I have heard tell of using plants such as citronella and marigold planted near where you will be outside. Has anyone tried these plants with any success or have any other ideas of ways to keep the mosquitoes away? Thanks!
**Warning, this post contains images of tomato carnage, if you are squeamish, look away.**
We’ve had a lot of rain this year. Very strange for normally drought ridden Georgia. I thought this was good since I didn’t have to water the garden very often. What my lazy self didn’t realize is that too much rain is really bad for tomatoes. We’ve lost a ton to splits, had almost all of the plants (and cages) knocked down in heave storms, and I think we have leaf blight killing the plants. We’ve started picking any with a tinge of red and started preserving them thinking they won’t last very long in the garden.

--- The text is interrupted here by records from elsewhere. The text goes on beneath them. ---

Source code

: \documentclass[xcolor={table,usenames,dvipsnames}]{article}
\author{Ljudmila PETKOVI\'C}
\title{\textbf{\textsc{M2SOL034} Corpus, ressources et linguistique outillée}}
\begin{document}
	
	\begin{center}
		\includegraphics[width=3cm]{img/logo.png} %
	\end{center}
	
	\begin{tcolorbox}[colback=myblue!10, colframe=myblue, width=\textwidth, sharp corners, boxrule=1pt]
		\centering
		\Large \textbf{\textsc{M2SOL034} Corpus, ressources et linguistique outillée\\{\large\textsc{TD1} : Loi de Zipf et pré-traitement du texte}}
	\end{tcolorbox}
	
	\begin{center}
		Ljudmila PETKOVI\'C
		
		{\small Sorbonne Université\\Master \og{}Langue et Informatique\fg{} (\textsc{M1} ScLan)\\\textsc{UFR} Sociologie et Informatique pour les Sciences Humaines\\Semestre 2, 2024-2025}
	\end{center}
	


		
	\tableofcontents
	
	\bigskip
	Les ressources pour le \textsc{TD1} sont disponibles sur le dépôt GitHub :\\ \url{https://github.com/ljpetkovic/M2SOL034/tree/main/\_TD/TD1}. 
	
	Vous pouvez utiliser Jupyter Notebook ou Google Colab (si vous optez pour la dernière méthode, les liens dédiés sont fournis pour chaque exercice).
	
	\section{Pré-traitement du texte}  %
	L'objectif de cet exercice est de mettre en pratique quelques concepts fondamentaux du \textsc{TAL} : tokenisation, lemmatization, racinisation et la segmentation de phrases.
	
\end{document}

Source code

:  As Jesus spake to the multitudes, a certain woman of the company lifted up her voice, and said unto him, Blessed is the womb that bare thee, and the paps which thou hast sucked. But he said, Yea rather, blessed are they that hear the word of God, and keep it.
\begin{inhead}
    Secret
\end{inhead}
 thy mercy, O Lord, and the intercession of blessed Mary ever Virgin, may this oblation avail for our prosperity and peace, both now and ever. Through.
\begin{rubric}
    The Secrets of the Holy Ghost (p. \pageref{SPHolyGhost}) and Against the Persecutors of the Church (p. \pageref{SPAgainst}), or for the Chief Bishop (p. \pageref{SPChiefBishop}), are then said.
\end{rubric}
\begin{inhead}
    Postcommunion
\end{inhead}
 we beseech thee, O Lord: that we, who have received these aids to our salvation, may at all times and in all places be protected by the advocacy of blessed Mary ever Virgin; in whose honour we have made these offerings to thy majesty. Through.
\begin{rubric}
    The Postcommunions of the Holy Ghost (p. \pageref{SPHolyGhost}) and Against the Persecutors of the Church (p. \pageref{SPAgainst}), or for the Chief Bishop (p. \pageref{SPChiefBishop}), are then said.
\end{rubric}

*sigh* At least I’ve learned a lot of what not to do next year.
I’ve been having quite a battle with the grass that has been growing where I now have my garden. Now that’s a weed! I figured I should prepare the space for my winter garden a little better. So today, I put down a layer of cardboard boxes to start to kill the grass now. Some people use black plastic that you can buy in the store, but I didn’t want to use plastic plus we had these boxes left over from our recent move.
What are you doing to prepare for winter gardening now?
I didn’t get any blueberry bushes in my yard this year. I kept meaning to get some started since they take a few years to start producing berries, but I never bought them. I guess I knew I would still get berries even without my own plants. My grandmother and my parents both have huge blueberry forests at their houses and more berries than they can eat themselves. The minion and I picked some berries at my parents house today. There aren’t too many yet, but they’re starting to ripen. Then my mom made blueberry muffins, yum!
By the way, the only way to pick blueberries, or any other type of berries, is in whimsical baskets. Plastic cups or bags just don’t have the whimsy factor.
Is that using exponents? Anyways, I posted before about trying to get new tomato plants out of some branches I had pruned from my existing plants. I thought the one I just stuck into the ground wouldn’t take, but it seems that it did.
I had also started a branch in a jar of water waiting for it to sprout roots before planting it, and after about a week, it has sprouted roots.
So I planted it in the ground and gave it a good watering. Here it is:
Hopefully all these transplants will keep us in fresh tomatoes for a while!